> _What is expected_: Could you set down exactly the lines in the records below between the line holding "complet au différents" and the line holding "sélectionné doit par", inclusive?

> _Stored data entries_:
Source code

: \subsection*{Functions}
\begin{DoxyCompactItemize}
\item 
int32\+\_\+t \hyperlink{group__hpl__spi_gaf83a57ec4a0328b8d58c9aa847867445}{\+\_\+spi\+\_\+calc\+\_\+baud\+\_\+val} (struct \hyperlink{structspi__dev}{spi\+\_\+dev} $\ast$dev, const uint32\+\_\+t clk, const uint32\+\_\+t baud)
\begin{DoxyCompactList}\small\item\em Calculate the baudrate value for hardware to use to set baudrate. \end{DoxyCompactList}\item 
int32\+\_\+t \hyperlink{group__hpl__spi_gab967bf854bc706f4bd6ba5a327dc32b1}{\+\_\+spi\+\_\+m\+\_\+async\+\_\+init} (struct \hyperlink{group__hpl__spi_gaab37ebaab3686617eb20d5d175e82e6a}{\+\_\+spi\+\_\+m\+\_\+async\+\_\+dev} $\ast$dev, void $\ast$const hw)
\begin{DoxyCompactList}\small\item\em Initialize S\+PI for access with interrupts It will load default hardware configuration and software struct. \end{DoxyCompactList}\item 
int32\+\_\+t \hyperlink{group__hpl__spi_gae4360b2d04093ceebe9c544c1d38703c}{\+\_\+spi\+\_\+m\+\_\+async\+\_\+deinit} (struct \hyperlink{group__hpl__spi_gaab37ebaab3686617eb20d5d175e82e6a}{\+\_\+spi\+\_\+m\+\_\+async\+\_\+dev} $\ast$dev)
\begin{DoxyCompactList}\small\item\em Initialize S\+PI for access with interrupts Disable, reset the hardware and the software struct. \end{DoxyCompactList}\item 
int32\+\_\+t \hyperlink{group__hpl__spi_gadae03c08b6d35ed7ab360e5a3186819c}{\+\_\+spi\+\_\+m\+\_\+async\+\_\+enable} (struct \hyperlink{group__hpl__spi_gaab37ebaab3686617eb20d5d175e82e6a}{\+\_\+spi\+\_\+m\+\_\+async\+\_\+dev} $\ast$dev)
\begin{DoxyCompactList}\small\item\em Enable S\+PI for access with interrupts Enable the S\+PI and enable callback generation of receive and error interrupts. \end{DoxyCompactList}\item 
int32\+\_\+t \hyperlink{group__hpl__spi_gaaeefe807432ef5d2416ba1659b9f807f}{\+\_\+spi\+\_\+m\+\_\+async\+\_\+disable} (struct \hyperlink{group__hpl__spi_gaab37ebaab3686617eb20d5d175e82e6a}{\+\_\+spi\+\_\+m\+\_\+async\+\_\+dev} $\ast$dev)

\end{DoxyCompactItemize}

==

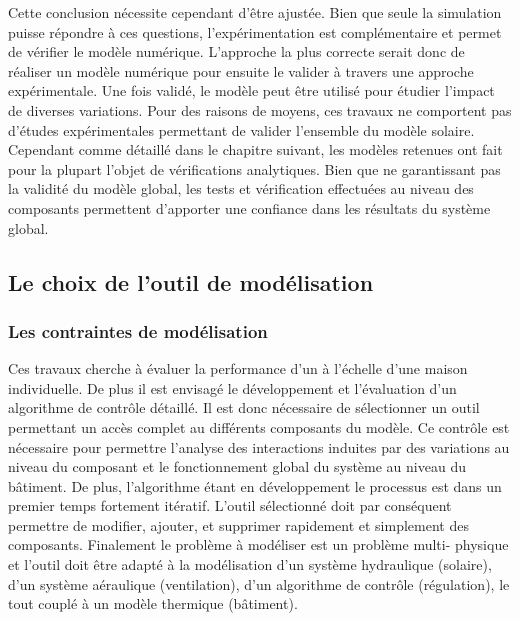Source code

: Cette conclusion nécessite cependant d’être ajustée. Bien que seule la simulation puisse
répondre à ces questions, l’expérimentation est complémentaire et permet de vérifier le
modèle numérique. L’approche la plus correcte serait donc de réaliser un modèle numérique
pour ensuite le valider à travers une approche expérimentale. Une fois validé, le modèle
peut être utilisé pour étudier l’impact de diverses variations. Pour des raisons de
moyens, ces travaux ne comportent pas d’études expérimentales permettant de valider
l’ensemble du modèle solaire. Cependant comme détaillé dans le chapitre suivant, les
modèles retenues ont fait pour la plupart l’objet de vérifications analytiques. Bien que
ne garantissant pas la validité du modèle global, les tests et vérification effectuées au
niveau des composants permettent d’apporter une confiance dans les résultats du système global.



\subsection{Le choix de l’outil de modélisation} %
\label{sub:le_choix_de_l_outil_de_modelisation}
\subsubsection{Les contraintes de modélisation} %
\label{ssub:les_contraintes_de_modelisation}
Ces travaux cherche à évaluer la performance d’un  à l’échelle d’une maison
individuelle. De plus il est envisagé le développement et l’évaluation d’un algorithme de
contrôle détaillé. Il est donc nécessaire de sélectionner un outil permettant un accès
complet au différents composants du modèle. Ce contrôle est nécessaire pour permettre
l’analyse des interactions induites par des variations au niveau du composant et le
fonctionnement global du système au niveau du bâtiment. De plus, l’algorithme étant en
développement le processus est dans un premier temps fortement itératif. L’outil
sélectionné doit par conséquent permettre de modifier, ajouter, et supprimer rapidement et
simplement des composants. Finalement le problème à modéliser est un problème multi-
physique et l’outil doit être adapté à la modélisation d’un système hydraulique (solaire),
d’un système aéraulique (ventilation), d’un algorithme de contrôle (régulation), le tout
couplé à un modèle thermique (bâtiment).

> _Exercise result_:
complet au différents composants du modèle. Ce contrôle est nécessaire pour permettre
l’analyse des interactions induites par des variations au niveau du composant et le
fonctionnement global du système au niveau du bâtiment. De plus, l’algorithme étant en
développement le processus est dans un premier temps fortement itératif. L’outil
sélectionné doit par conséquent permettre de modifier, ajouter, et supprimer rapidement et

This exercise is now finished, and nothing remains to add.